2011.06.20// D. Pęgiel
Reprezentacja Polski przegrała z drużyną narodową Hiszpanii 63:78 (20:20, 11:17, 19:13, 13:28) w trzecim spotkaniu rozgrywanych w naszym kraju Mistrzostw Europy w koszykówce kobiet. W innym poniedziałkowym pojedynku grupy C zawodniczki z Czarnogóry wygrały z Niemkami 76:64 (25:15, 10:15, 19:19, 22:15).
Reprezentacja Polski koszykarek
Początek spotkania należał do Hiszpanek, które szybko wyszły na pięciopunktowe prowadzenie (9:4).
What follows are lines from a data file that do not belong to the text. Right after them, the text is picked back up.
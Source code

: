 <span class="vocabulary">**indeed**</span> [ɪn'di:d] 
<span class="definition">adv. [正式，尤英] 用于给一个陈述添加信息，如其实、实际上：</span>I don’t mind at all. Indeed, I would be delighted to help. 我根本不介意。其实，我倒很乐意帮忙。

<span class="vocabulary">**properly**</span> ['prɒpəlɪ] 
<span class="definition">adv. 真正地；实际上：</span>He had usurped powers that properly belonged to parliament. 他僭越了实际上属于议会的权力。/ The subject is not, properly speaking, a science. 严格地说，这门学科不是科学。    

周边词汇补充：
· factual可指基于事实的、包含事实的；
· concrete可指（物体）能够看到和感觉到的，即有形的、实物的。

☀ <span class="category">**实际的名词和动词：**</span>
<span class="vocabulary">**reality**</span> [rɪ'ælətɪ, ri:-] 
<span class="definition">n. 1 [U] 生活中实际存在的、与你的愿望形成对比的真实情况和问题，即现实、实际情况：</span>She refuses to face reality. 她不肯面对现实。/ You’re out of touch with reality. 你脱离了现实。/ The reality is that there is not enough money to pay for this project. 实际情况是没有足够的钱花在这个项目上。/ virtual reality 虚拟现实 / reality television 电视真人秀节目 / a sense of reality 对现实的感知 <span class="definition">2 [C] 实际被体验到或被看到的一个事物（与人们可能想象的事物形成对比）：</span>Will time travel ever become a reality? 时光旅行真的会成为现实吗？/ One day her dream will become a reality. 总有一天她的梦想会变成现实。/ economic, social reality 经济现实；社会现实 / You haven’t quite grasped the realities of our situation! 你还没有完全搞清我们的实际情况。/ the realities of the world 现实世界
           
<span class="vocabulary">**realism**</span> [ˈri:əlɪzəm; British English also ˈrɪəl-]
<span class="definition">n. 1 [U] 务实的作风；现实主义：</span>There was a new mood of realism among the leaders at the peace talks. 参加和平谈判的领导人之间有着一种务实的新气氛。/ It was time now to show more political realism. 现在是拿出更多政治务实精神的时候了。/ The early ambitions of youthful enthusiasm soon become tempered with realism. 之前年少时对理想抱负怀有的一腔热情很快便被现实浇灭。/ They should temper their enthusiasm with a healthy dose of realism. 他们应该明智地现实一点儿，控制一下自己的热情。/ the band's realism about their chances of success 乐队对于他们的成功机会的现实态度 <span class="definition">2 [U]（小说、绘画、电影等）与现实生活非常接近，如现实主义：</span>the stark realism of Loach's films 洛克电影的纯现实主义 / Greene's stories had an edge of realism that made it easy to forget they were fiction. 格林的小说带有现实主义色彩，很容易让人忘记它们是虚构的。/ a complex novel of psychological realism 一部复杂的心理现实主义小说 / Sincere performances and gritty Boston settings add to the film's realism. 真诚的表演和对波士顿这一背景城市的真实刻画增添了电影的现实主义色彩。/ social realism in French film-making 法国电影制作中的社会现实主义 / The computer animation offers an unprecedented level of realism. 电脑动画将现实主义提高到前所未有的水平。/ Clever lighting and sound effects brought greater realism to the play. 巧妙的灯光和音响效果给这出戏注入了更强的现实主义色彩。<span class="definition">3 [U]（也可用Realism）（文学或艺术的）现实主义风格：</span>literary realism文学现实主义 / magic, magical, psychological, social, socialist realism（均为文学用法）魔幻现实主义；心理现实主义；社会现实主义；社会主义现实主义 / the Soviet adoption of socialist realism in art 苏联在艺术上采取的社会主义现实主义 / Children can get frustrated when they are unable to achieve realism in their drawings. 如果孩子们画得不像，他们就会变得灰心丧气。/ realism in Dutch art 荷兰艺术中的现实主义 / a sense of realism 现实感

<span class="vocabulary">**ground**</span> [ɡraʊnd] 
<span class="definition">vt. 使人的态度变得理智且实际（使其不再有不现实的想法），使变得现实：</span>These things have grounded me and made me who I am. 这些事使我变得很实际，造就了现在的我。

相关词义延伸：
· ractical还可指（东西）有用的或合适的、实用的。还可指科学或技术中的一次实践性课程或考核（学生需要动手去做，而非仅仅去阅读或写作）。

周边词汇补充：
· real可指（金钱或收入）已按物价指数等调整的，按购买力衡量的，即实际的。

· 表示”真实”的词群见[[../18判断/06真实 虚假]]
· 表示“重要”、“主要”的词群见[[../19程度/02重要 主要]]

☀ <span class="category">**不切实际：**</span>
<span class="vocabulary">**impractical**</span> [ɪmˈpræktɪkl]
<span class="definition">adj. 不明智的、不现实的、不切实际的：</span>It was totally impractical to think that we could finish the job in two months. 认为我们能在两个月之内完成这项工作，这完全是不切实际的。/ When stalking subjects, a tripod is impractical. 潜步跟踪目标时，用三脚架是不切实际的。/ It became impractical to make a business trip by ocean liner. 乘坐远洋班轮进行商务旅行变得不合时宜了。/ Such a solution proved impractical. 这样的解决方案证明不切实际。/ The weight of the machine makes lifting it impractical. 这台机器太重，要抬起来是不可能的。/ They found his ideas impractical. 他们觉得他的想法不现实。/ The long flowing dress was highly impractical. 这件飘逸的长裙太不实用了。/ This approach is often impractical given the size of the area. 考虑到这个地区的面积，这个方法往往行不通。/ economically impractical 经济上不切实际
Polki zdołały odrobić straty i doprowadzić do stanu 12:9. Najpierw trafiła Kobryn, a potem dwoma "trójkami" popisały się Dźwigalska i Mowlik. Chwilę później nasze reprezentantki wygrywały już 16:10, ale agresywna gra rywalek w obronie i przestój naszej drużyny sprawiły, że Hiszpankom udało się doprowadzić do wyrównania (16:16). Ostatecznie pierwsza kwarta zakończył się rezultatem 20:20.
Drugą część również świetnie rozpoczęły przyjezdne, które błyskawicznie osiągnęły siedem punktów różnicy (29:22). Polki kilka razy niwelowały przewagę Hiszpanek, jednak kilkanaście strat biało-czerwonych w pierwszej połowie zrobiło swoje i faworytki tego spotkania na przerwę schodziły przy stanie 37:21.
W trzeciej odsłonie grę znakomicie wznowiły Polki, które za sprawą dwóch punktów Żurowskiej, blokującej Kobryn oraz "trójce" Szott traciły do Hiszpanek tylko punkt (37:36). Po niespełna trzech minutach trzeciej kwarty Polska objęła prowadzenie 41:39. Dzięki agresywnej grze naszych zawodniczek i celnym rzutom Szot oraz Kobryn, prowadziły one 50:45. Pod koniec przedostatniej kwarty biało-czerwonym znowu przytrafił się przestój i doświadczony zespół rywalek zdołał doprowadzić do wyrównania (50:50).
Czwartą cześć Hiszpanki zaczęły od "trójki" Marty Xargay i stopniowo zwiększały uzyskaną w ten sposób przewagę - po chwili prowadziły pięcioma punktami (57:52). Na 4.30 przed końcową syreną przyjezdne wygrywały już różnicą 10 "oczek" (68:58), by ostatecznie zwyciężyć 78:63.
Podopieczne Dariusza Maciejewskiego awansowały do drugiej fazy turnieju z trzeciego miejsca, a do kolejnych spotkań przystępować będą z dwoma porażkami na koncie i bez zwycięstwa (do bilansu nie liczy się bowiem mecz z Niemkami, które pożegnały się z turniejem). Następny mecz biało-czerwone zagrają w środę z najlepszą ekipą grupy D.